__WORK ITEM__: Images in the records should be skipped while the rest is transcribed verbatim.

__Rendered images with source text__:

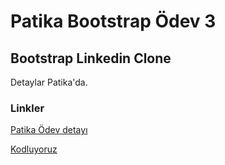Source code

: # Patika Bootstrap Ödev 3
## Bootstrap Linkedin Clone
Detaylar Patika'da.

### Linkler
[Patika Ödev detayı](https://app.patika.dev/courses/bootstrap/odev3)

[Kodluyoruz](https://kodluyoruz.org/tr/kodluyoruz/)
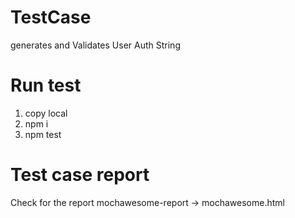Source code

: # TestCase

generates and Validates User Auth String

# Run test

1. copy local
2. npm i
3. npm test

# Test case report

Check for the report mochawesome-report -> mochawesome.html 


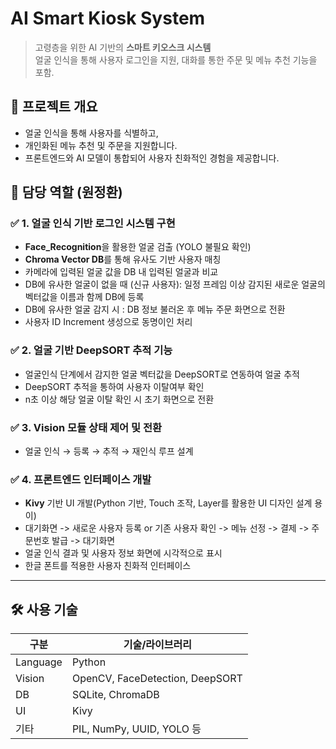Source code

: # AI Smart Kiosk System

> 고령층을 위한 AI 기반의 **스마트 키오스크 시스템**  
> 얼굴 인식을 통해 사용자 로그인을 지원, 대화를 통한 주문 및 메뉴 추천 기능을 포함.

## 🧠 프로젝트 개요

- 얼굴 인식을 통해 사용자를 식별하고,
- 개인화된 메뉴 추천 및 주문을 지원합니다.
- 프론트엔드와 AI 모델이 통합되어 사용자 친화적인 경험을 제공합니다.

## 👤 담당 역할 (원정환)
### ✅ 1. 얼굴 인식 기반 로그인 시스템 구현

- **Face_Recognition**을 활용한 얼굴 검출 (YOLO 불필요 확인)
- **Chroma Vector DB**를 통해 유사도 기반 사용자 매칭
- 카메라에 입력된 얼굴 값을 DB 내 입력된 얼굴과 비교
- DB에 유사한 얼굴이 없을 때 (신규 사용자): 일정 프레임 이상 감지된 새로운 얼굴의 벡터값을 이름과 함께 DB에 등록
- DB에 유사한 얼굴 감지 시 : DB 정보 불러온 후 메뉴 주문 화면으로 전환
- 사용자 ID Increment 생성으로 동명이인 처리

### ✅ 2. 얼굴 기반 DeepSORT 추적 기능
- 얼굴인식 단계에서 감지한 얼굴 벡터값을 DeepSORT로 연동하여 얼굴 추적
- DeepSORT 추적을 통하여 사용자 이탈여부 확인
- n초 이상 해당 얼굴 이탈 확인 시 초기 화면으로 전환
  
### ✅ 3. Vision 모듈 상태 제어 및 전환
- 얼굴 인식 → 등록 → 추적 → 재인식 루프 설계

### ✅ 4. 프론트엔드 인터페이스 개발
- **Kivy** 기반 UI 개발(Python 기반, Touch 조작, Layer를 활용한 UI 디자인 설계 용이)
- 대기화면 -> 새로운 사용자 등록 or 기존 사용자 확인 -> 메뉴 선정 -> 결제 -> 주문번호 발급 -> 대기화면
- 얼굴 인식 결과 및 사용자 정보 화면에 시각적으로 표시
- 한글 폰트를 적용한 사용자 친화적 인터페이스

---

## 🛠 사용 기술

| 구분        | 기술/라이브러리 |
|-------------|----------------|
| Language    | Python         |
| Vision      | OpenCV, FaceDetection, DeepSORT |
| DB          | SQLite, ChromaDB |
| UI          | Kivy           |
| 기타        | PIL, NumPy, UUID, YOLO 등 |
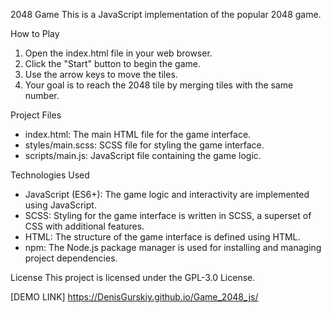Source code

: 2048 Game
This is a JavaScript implementation of the popular 2048 game.

How to Play
1. Open the index.html file in your web browser.
2. Click the "Start" button to begin the game.
3. Use the arrow keys to move the tiles.
4. Your goal is to reach the 2048 tile by merging tiles with the same number.

Project Files
 - index.html: The main HTML file for the game interface.
 - styles/main.scss: SCSS file for styling the game interface.
 - scripts/main.js: JavaScript file containing the game logic.

Technologies Used
 - JavaScript (ES6+): The game logic and interactivity are implemented using JavaScript.
 - SCSS: Styling for the game interface is written in SCSS, a superset of CSS with additional features.
 - HTML: The structure of the game interface is defined using HTML.
 - npm: The Node.js package manager is used for installing and managing project dependencies.

License
This project is licensed under the GPL-3.0 License.

[DEMO LINK] https://DenisGurskiy.github.io/Game_2048_js/
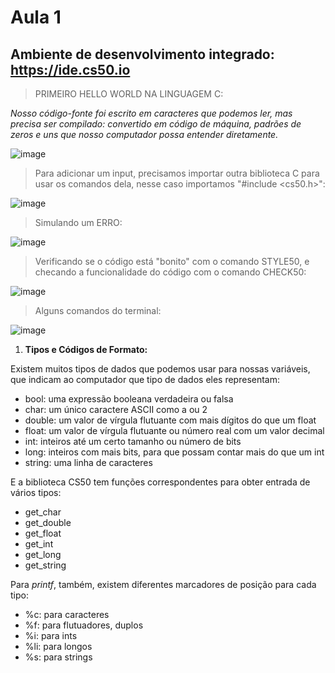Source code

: # Aula 1 

## Ambiente de desenvolvimento integrado: https://ide.cs50.io

> PRIMEIRO HELLO WORLD NA LINGUAGEM C:

_Nosso código-fonte foi escrito em caracteres que podemos ler, mas precisa ser compilado: convertido em código de máquina, padrões de zeros e uns que nosso computador possa entender diretamente._
  
![image](https://user-images.githubusercontent.com/75676327/148661642-58e968b5-5a9b-4394-b0f8-e49c81aa09cd.png)

> Para adicionar um input, precisamos importar outra biblioteca C para usar os comandos dela, nesse caso importamos "#include <cs50.h>":

![image](https://user-images.githubusercontent.com/75676327/148663358-b28d014b-b111-47c8-8436-742ef6d74a08.png)

> Simulando um ERRO:

![image](https://user-images.githubusercontent.com/75676327/148663922-1dc8450f-0df0-46fc-9848-d71994ec0a08.png)

> Verificando se o código está "bonito" com o comando STYLE50, e checando a funcionalidade do código com o comando CHECK50:

![image](https://user-images.githubusercontent.com/75676327/148687048-c700bb5d-7d74-458c-8fff-b2bacce05b05.png)

> Alguns comandos do terminal:

![image](https://user-images.githubusercontent.com/75676327/148697656-84019f8e-98fb-44c4-a2e8-024860ae1218.png)

1. **Tipos e Códigos de Formato:**

Existem muitos tipos de dados que podemos usar para nossas variáveis, que indicam ao computador que tipo de dados eles representam:

- bool: uma expressão booleana verdadeira ou falsa
- char: um único caractere ASCII como a ou 2
- double: um valor de vírgula flutuante com mais dígitos do que um float
- float: um valor de vírgula flutuante ou número real com um valor decimal
- int: inteiros até um certo tamanho ou número de bits
- long: inteiros com mais bits, para que possam contar mais do que um int
- string: uma linha de caracteres

E a biblioteca CS50 tem funções correspondentes para obter entrada de vários tipos:

- get_char 
- get_double 
- get_float 
- get_int 
- get_long 
- get_string
 
Para *printf*, também, existem diferentes marcadores de posição para cada tipo:

- %c: para caracteres
- %f: para flutuadores, duplos
- %i: para ints
- %li: para longos
- %s: para strings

__SOLUTION FOR THIS EXERCISE__:
Source code

: # Patika Bootstrap Ödev 3
## Bootstrap Linkedin Clone
Detaylar Patika'da.

### Linkler
[Patika Ödev detayı](https://app.patika.dev/courses/bootstrap/odev3)

[Kodluyoruz](https://kodluyoruz.org/tr/kodluyoruz/)
Source code

: # TestCase

generates and Validates User Auth String

# Run test

1. copy local
2. npm i
3. npm test

# Test case report

Check for the report mochawesome-report -> mochawesome.html 


Source code

: # AI Smart Kiosk System

> 고령층을 위한 AI 기반의 **스마트 키오스크 시스템**  
> 얼굴 인식을 통해 사용자 로그인을 지원, 대화를 통한 주문 및 메뉴 추천 기능을 포함.

## 🧠 프로젝트 개요

- 얼굴 인식을 통해 사용자를 식별하고,
- 개인화된 메뉴 추천 및 주문을 지원합니다.
- 프론트엔드와 AI 모델이 통합되어 사용자 친화적인 경험을 제공합니다.

## 👤 담당 역할 (원정환)
### ✅ 1. 얼굴 인식 기반 로그인 시스템 구현

- **Face_Recognition**을 활용한 얼굴 검출 (YOLO 불필요 확인)
- **Chroma Vector DB**를 통해 유사도 기반 사용자 매칭
- 카메라에 입력된 얼굴 값을 DB 내 입력된 얼굴과 비교
- DB에 유사한 얼굴이 없을 때 (신규 사용자): 일정 프레임 이상 감지된 새로운 얼굴의 벡터값을 이름과 함께 DB에 등록
- DB에 유사한 얼굴 감지 시 : DB 정보 불러온 후 메뉴 주문 화면으로 전환
- 사용자 ID Increment 생성으로 동명이인 처리

### ✅ 2. 얼굴 기반 DeepSORT 추적 기능
- 얼굴인식 단계에서 감지한 얼굴 벡터값을 DeepSORT로 연동하여 얼굴 추적
- DeepSORT 추적을 통하여 사용자 이탈여부 확인
- n초 이상 해당 얼굴 이탈 확인 시 초기 화면으로 전환
  
### ✅ 3. Vision 모듈 상태 제어 및 전환
- 얼굴 인식 → 등록 → 추적 → 재인식 루프 설계

### ✅ 4. 프론트엔드 인터페이스 개발
- **Kivy** 기반 UI 개발(Python 기반, Touch 조작, Layer를 활용한 UI 디자인 설계 용이)
- 대기화면 -> 새로운 사용자 등록 or 기존 사용자 확인 -> 메뉴 선정 -> 결제 -> 주문번호 발급 -> 대기화면
- 얼굴 인식 결과 및 사용자 정보 화면에 시각적으로 표시
- 한글 폰트를 적용한 사용자 친화적 인터페이스

---

## 🛠 사용 기술

| 구분        | 기술/라이브러리 |
|-------------|----------------|
| Language    | Python         |
| Vision      | OpenCV, FaceDetection, DeepSORT |
| DB          | SQLite, ChromaDB |
| UI          | Kivy           |
| 기타        | PIL, NumPy, UUID, YOLO 등 |
Source code

: 2048 Game
This is a JavaScript implementation of the popular 2048 game.

How to Play
1. Open the index.html file in your web browser.
2. Click the "Start" button to begin the game.
3. Use the arrow keys to move the tiles.
4. Your goal is to reach the 2048 tile by merging tiles with the same number.

Project Files
 - index.html: The main HTML file for the game interface.
 - styles/main.scss: SCSS file for styling the game interface.
 - scripts/main.js: JavaScript file containing the game logic.

Technologies Used
 - JavaScript (ES6+): The game logic and interactivity are implemented using JavaScript.
 - SCSS: Styling for the game interface is written in SCSS, a superset of CSS with additional features.
 - HTML: The structure of the game interface is defined using HTML.
 - npm: The Node.js package manager is used for installing and managing project dependencies.

License
This project is licensed under the GPL-3.0 License.

[DEMO LINK] https://DenisGurskiy.github.io/Game_2048_js/
Source code

: # Aula 1 

## Ambiente de desenvolvimento integrado: https://ide.cs50.io

> PRIMEIRO HELLO WORLD NA LINGUAGEM C:

_Nosso código-fonte foi escrito em caracteres que podemos ler, mas precisa ser compilado: convertido em código de máquina, padrões de zeros e uns que nosso computador possa entender diretamente._
  
![image](https://user-images.githubusercontent.com/75676327/148661642-58e968b5-5a9b-4394-b0f8-e49c81aa09cd.png)

> Para adicionar um input, precisamos importar outra biblioteca C para usar os comandos dela, nesse caso importamos "#include <cs50.h>":

![image](https://user-images.githubusercontent.com/75676327/148663358-b28d014b-b111-47c8-8436-742ef6d74a08.png)

> Simulando um ERRO:

![image](https://user-images.githubusercontent.com/75676327/148663922-1dc8450f-0df0-46fc-9848-d71994ec0a08.png)

> Verificando se o código está "bonito" com o comando STYLE50, e checando a funcionalidade do código com o comando CHECK50:

![image](https://user-images.githubusercontent.com/75676327/148687048-c700bb5d-7d74-458c-8fff-b2bacce05b05.png)

> Alguns comandos do terminal:

![image](https://user-images.githubusercontent.com/75676327/148697656-84019f8e-98fb-44c4-a2e8-024860ae1218.png)

1. **Tipos e Códigos de Formato:**

Existem muitos tipos de dados que podemos usar para nossas variáveis, que indicam ao computador que tipo de dados eles representam:

- bool: uma expressão booleana verdadeira ou falsa
- char: um único caractere ASCII como a ou 2
- double: um valor de vírgula flutuante com mais dígitos do que um float
- float: um valor de vírgula flutuante ou número real com um valor decimal
- int: inteiros até um certo tamanho ou número de bits
- long: inteiros com mais bits, para que possam contar mais do que um int
- string: uma linha de caracteres

E a biblioteca CS50 tem funções correspondentes para obter entrada de vários tipos:

- get_char 
- get_double 
- get_float 
- get_int 
- get_long 
- get_string
 
Para *printf*, também, existem diferentes marcadores de posição para cada tipo:

- %c: para caracteres
- %f: para flutuadores, duplos
- %i: para ints
- %li: para longos
- %s: para strings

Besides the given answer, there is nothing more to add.